A project to diagnose and treat diseases early – or even prevent them from developing – has been launched in the UK, with 3 million people to be invited to take part this autumn.

The project, called Our Future Health, will eventually recruit 5 million or more people from all walks of life, with participants sharing their health records and giving blood samples, as well as having their weight, blood pressure and cholesterol measured, and their DNA analysed.

Prof Sir John Bell, of the University of Oxford, who is chairing the project, said healthcare systems tended to be geared towards treating people once they developed symptoms and often in the last stages of a disease.

But he noted that with new tools, including those based on genetics, it was possible to detect a chronic disease early or identify people at higher risk of a condition before it developed, meaning interventions could be made sooner.

The principle, he said, applied for conditions ranging from obesity to cancer and mental health.

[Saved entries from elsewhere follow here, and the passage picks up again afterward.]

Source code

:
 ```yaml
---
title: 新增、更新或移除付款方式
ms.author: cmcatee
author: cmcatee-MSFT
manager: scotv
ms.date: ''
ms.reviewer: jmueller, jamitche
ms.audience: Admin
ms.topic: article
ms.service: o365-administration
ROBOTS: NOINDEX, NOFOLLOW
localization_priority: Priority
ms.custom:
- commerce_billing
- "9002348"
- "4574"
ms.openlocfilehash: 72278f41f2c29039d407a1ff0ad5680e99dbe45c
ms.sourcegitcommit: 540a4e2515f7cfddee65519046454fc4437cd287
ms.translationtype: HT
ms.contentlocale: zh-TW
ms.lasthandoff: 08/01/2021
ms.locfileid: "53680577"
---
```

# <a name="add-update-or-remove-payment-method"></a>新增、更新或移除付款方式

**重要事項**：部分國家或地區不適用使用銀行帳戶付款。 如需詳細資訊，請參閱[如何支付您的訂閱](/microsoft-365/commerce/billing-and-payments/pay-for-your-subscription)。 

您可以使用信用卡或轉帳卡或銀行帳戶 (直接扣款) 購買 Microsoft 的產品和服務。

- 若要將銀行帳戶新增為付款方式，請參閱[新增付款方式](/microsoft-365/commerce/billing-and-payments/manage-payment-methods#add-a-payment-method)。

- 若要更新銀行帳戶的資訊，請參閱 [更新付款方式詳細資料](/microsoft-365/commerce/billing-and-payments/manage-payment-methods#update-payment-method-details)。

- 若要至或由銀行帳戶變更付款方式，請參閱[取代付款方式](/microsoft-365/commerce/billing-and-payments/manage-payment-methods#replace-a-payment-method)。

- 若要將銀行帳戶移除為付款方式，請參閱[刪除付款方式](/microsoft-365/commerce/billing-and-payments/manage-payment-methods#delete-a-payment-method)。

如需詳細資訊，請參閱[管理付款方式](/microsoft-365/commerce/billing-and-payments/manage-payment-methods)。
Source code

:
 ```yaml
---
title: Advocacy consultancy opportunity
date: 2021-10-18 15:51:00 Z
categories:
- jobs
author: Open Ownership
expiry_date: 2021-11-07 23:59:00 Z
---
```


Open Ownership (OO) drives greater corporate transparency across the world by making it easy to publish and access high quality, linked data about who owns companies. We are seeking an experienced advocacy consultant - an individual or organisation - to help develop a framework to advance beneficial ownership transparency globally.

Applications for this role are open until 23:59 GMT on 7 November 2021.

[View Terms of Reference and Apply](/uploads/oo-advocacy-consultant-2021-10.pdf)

“[The ambition] is to try and create a sandbox for testing and evaluating these early diagnostic or prevention strategies across a large population of people,” said Bell. “And we’ll be able to use that population to help us evaluate these new tools, diagnose disease early, prevent disease more effectively, and intervene at an earlier stage.”

Dr Raghib Ali, the chief medical officer of the project, said: “We’ve known this for a long time, that if we can intervene earlier by detecting disease earlier that will produce much better outcomes for our patients.”

Ali added that the approach would also save the NHS money. “Most of the costs of care is in the final stages of disease,” he said.

Backed by the government, life sciences industry, the NHS and charities including Alzheimer’s Society, British Heart Foundation and Cancer Research UK, the scheme is expected to build on the success of research resources such as the UK Biobank to become the UK’s largest health research programme.

However, the team said its project went further, not only in recruiting a far larger pool of participants but also ensuring they came from a wide range of socioeconomic backgrounds and ethnicities.

All adults are eligible to join Our Future Health, whatever their age, while the project will also offer participants the chance to receive feedback on their risks of various diseases – initially focused on diabetes and heart disease. The team said it subsequently hoped to offer participants at risk of particular conditions the option to join screening programmes or further research.

“In order to start to evaluate interventions, you’ve got to have enough people in the study at high risk with a disease you can do that with – but as soon as we get there, we will be trying new interventions,” said Bell, noting that among areas causing interest is the use of immunological therapies for treating very early stage cancer.

While invitations to join the project are initially being sent to adults in West Yorkshire, West Midlands, Greater Manchester and Greater London, the team said anyone could sign up to participate.

The team said patient data would be de-identified before it was used and that consent would be sought from participants at different stages of the project.

While about £80m in funding from the UK government, plus £160m from life sciences companies, is in place to recruit and gather initial data for up to 5 million participants, Bell said the ambition was to recruit even more people.

“We see this as a 10- to 20-year project,” he said, adding that the project, and its sustainability, was important. “If we don’t do this the NHS and the healthcare system is going to collapse under the weight of late stage disease.”